« Nous entendons sans cesse dire » que les Etats-Unis « ont envoyé un navire de guerre vers l’Iran », a-t-il déclaré dans un discours. « Un navire de guerre est certes une arme dangereuse, mais l’arme capable de le couler l’est encore plus », a-t-il insisté.
Washington a envoyé en janvier dans la région du Golfe le porte-avions USS Abraham Lincoln, qui se trouve toujours au large de l’Iran à environ 700 kilomètres de ses côtes.
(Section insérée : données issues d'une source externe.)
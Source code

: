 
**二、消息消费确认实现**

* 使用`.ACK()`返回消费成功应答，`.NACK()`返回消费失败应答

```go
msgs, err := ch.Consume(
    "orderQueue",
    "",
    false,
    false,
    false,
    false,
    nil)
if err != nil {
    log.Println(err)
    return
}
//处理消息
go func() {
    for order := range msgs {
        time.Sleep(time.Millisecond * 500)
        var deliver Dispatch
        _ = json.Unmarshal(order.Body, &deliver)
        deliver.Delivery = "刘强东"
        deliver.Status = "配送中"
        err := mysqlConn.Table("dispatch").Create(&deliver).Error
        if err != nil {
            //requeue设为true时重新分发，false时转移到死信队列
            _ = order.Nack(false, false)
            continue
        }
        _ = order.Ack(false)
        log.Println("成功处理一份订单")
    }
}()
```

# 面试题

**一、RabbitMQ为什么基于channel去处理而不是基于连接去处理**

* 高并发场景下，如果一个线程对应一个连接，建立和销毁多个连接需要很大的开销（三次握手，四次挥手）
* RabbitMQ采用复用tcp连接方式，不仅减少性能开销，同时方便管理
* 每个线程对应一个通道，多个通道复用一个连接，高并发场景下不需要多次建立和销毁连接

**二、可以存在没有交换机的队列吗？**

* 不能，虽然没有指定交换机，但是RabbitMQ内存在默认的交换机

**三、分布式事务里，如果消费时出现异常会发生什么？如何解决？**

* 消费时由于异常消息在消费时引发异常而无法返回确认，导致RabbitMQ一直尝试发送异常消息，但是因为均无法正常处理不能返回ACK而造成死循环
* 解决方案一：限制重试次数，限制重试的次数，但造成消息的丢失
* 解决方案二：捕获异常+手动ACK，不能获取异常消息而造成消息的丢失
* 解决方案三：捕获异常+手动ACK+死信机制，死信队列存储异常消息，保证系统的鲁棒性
Un deuxième porte-avions, le Gerald Ford, doit le rejoindre, à une date qui reste incertaine.
Donald Trump ne réussira pas à détruire la République islamique d’Iran, a par ailleurs lancé Ali Khamenei.
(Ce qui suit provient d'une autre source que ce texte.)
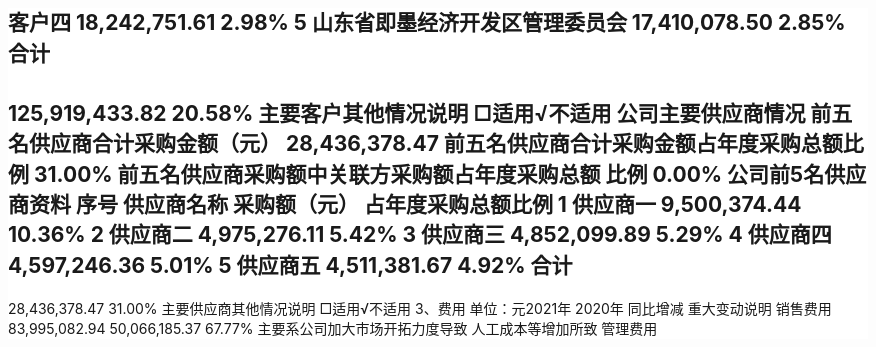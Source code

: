 客户四
18,242,751.61
2.98%
5
山东省即墨经济开发区管理委员会
17,410,078.50
2.85%
合计
--
125,919,433.82
20.58%
主要客户其他情况说明
□适用√不适用
公司主要供应商情况
前五名供应商合计采购金额（元）
28,436,378.47
前五名供应商合计采购金额占年度采购总额比例
31.00%
前五名供应商采购额中关联方采购额占年度采购总额
比例
0.00%
公司前5名供应商资料
序号
供应商名称
采购额（元）
占年度采购总额比例
1
供应商一
9,500,374.44
10.36%
2
供应商二
4,975,276.11
5.42%
3
供应商三
4,852,099.89
5.29%
4
供应商四
4,597,246.36
5.01%
5
供应商五
4,511,381.67
4.92%
合计
--
28,436,378.47
31.00%
主要供应商其他情况说明
□适用√不适用
3、费用
单位：元2021年
2020年
同比增减
重大变动说明
销售费用
83,995,082.94
50,066,185.37
67.77%
主要系公司加大市场开拓力度导致
人工成本等增加所致
管理费用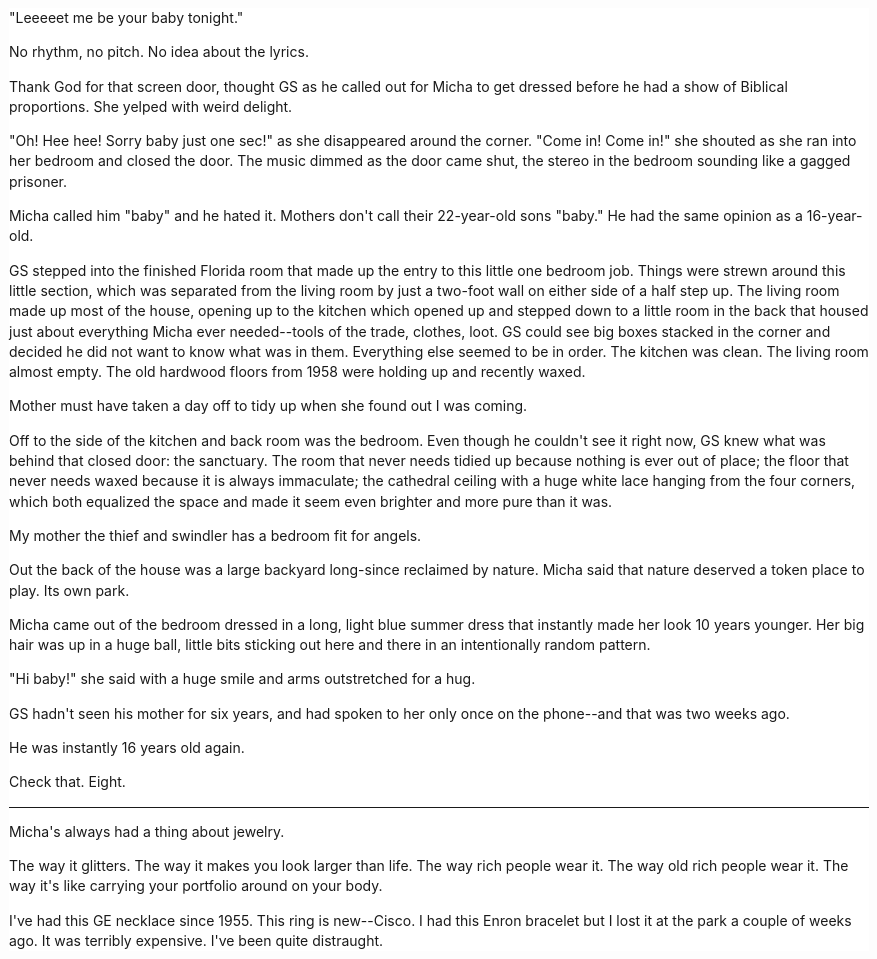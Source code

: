 "Leeeeet me be your baby tonight."

No rhythm, no pitch. No idea about the lyrics.

Thank God for that screen door, thought GS as he called out for Micha to get dressed before he had a show of Biblical proportions. She yelped with weird delight.

"Oh! Hee hee! Sorry baby just one sec!" as she disappeared around the corner. "Come in! Come in!" she shouted as she ran into her bedroom and closed the door. The music dimmed as the door came shut, the stereo in the bedroom sounding like a gagged prisoner.

Micha called him "baby" and he hated it. Mothers don't call their 22-year-old sons "baby." He had the same opinion as a 16-year-old.

GS stepped into the finished Florida room that made up the entry to this little one bedroom job. Things were strewn around this little section, which was separated from the living room by just a two-foot wall on either side of a half step up. The living room made up most of the house, opening up to the kitchen which opened up and stepped down to a little room in the back that housed just about everything Micha ever needed--tools of the trade, clothes, loot. GS could see big boxes stacked in the corner and decided he did not want to know what was in them. Everything else seemed to be in order. The kitchen was clean. The living room almost empty. The old hardwood floors from 1958 were holding up and recently waxed.

Mother must have taken a day off to tidy up when she found out I was coming.

Off to the side of the kitchen and back room was the bedroom. Even though he couldn't see it right now, GS knew what was behind that closed door: the sanctuary. The room that never needs tidied up because nothing is ever out of place; the floor that never needs waxed because it is always immaculate; the cathedral ceiling with a huge white lace hanging from the four corners, which both equalized the space and made it seem even brighter and more pure than it was.

My mother the thief and swindler has a bedroom fit for angels.

Out the back of the house was a large backyard long-since reclaimed by nature. Micha said that nature deserved a token place to play. Its own park.

Micha came out of the bedroom dressed in a long, light blue summer dress that instantly made her look 10 years younger. Her big hair was up in a huge ball, little bits sticking out here and there in an intentionally random pattern.

"Hi baby!" she said with a huge smile and arms outstretched for a hug.

GS hadn't seen his mother for six years, and had spoken to her only once on the phone--and that was two weeks ago.

He was instantly 16 years old again.

Check that. Eight.

---

Micha's always had a thing about jewelry.

The way it glitters. The way it makes you look larger than life. The way rich people wear it. The way old rich people wear it. The way it's like carrying your portfolio around on your body.

I've had this GE necklace since 1955. This ring is new--Cisco. I had this Enron bracelet but I lost it at the park a couple of weeks ago. It was terribly expensive. I've been quite distraught.
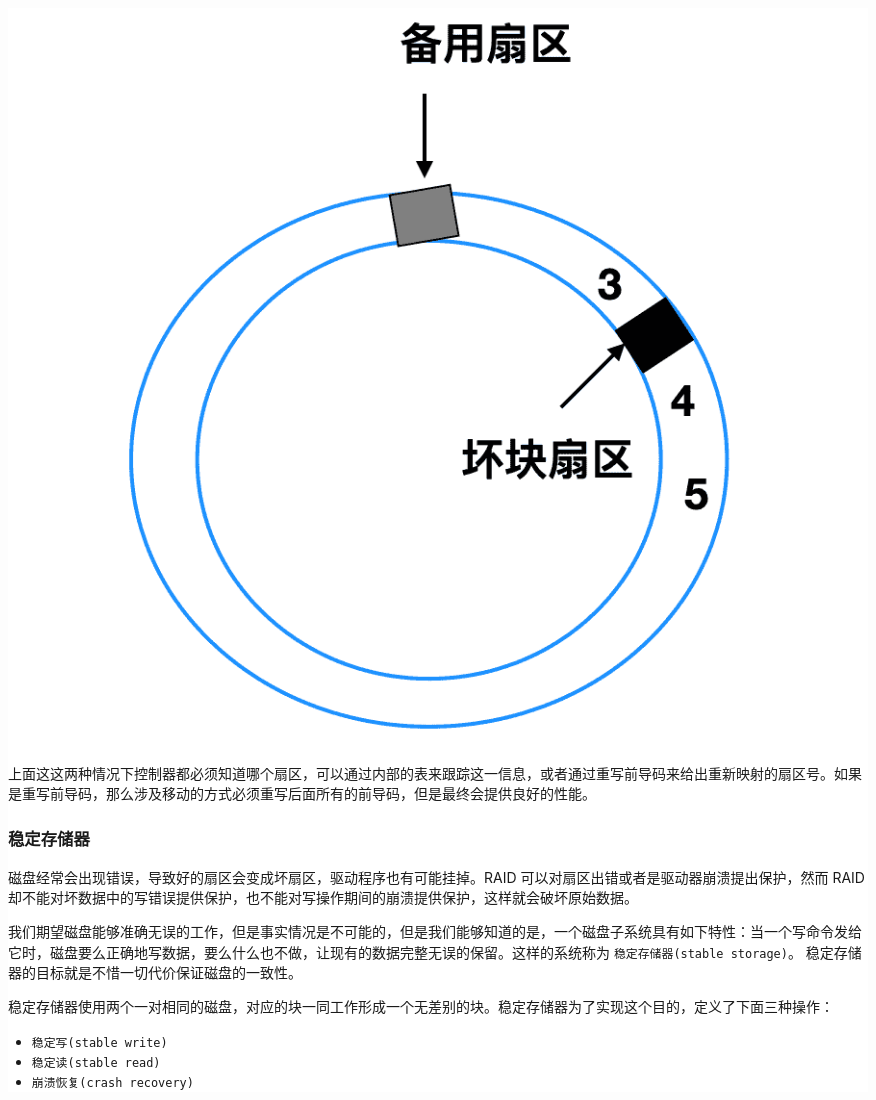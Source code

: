 ![](img/0b3d64da8533d70622d472bd1d9a3089.png)

上面这这两种情况下控制器都必须知道哪个扇区，可以通过内部的表来跟踪这一信息，或者通过重写前导码来给出重新映射的扇区号。如果是重写前导码，那么涉及移动的方式必须重写后面所有的前导码，但是最终会提供良好的性能。

### 稳定存储器

磁盘经常会出现错误，导致好的扇区会变成坏扇区，驱动程序也有可能挂掉。RAID 可以对扇区出错或者是驱动器崩溃提出保护，然而 RAID 却不能对坏数据中的写错误提供保护，也不能对写操作期间的崩溃提供保护，这样就会破坏原始数据。

我们期望磁盘能够准确无误的工作，但是事实情况是不可能的，但是我们能够知道的是，一个磁盘子系统具有如下特性：当一个写命令发给它时，磁盘要么正确地写数据，要么什么也不做，让现有的数据完整无误的保留。这样的系统称为 `稳定存储器(stable storage)`。 稳定存储器的目标就是不惜一切代价保证磁盘的一致性。

稳定存储器使用两个一对相同的磁盘，对应的块一同工作形成一个无差别的块。稳定存储器为了实现这个目的，定义了下面三种操作：

*   `稳定写(stable write)`
*   `稳定读(stable read)`
*   `崩溃恢复(crash recovery)`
« Dans l’un de ses récents discours, le président américain a dit que depuis 47 ans l’Amérique n’a pas réussi à détruire la République islamique… Je vous le dis: vous n’y arriverez pas », a-t-il dit.
M. Khamenei s’est montré sceptique sur la deuxième série de pourparlers qui a démarré mardi matin près de Genève pour éloigner le risque d’une intervention militaire des Etats-Unis.
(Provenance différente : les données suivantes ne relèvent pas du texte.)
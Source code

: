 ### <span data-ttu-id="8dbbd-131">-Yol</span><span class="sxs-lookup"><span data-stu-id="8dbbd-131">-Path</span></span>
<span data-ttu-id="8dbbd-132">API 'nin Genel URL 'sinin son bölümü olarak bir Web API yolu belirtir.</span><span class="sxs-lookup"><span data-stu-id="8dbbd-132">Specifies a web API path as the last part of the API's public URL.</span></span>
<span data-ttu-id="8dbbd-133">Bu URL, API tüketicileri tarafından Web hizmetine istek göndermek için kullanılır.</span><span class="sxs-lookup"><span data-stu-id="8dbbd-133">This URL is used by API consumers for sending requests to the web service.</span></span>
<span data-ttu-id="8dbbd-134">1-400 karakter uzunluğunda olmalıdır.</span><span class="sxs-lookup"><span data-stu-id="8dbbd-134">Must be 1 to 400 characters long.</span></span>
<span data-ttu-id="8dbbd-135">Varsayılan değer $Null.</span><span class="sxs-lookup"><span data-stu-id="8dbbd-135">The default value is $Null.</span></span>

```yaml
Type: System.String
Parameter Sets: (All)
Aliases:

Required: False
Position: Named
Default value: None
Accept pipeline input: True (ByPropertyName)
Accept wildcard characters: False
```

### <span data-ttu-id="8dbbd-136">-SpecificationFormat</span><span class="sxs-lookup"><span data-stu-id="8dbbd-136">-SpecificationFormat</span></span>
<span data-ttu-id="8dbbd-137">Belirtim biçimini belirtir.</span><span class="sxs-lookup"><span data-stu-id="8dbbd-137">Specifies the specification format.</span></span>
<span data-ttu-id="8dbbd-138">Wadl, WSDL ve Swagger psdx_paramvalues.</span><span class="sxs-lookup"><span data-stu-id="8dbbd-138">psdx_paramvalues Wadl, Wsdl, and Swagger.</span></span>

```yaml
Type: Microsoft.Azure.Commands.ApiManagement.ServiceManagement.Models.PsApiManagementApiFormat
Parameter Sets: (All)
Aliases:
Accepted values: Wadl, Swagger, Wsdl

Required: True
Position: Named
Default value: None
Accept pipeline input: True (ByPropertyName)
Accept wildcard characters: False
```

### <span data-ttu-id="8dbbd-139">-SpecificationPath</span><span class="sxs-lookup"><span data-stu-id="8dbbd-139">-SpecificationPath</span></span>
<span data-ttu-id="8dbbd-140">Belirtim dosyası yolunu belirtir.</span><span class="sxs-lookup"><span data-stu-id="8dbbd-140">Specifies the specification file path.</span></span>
« S’il doit y avoir des négociations – car il n’y a pas vraiment de marge de manoeuvre pour négocier -, déterminer à l’avance l’issue des négociations est une erreur et une folie », a-t-il commenté, en faisant référence aux appels répétés lancés par les Etats-Unis à l’Iran pour qu’il renonce à son programme nucléaire.
Les pays occidentaux et Israël, considéré par des experts comme la seule puissance nucléaire au Moyen-Orient, soupçonnent l’Iran de vouloir se doter de l’arme nucléaire.
Téhéran dément nourrir de telles ambitions, mais insiste sur son « droit inaliénable » à développer une filière nucléaire civile et à enrichir l’uranium, notamment pour l’énergie, conformément aux dispositions du Traité de non-prolifération (TNP) dont il est signataire.
« Les déclarations du président américain, tantôt menaçantes, tantôt dictant ce qu’il faut faire ou ne pas faire, révèlent une volonté de dominer la nation iranienne », a fustigé le guide suprême iranien.
Le porte-parole du ministère iranien des Affaires étrangères, Esmaeil Baqaei, a pour sa part estimé mardi dans une vidéo que la levée des sanctions pénalisant l’économie du pays était « indissociable de tout accord sur la question nucléaire ».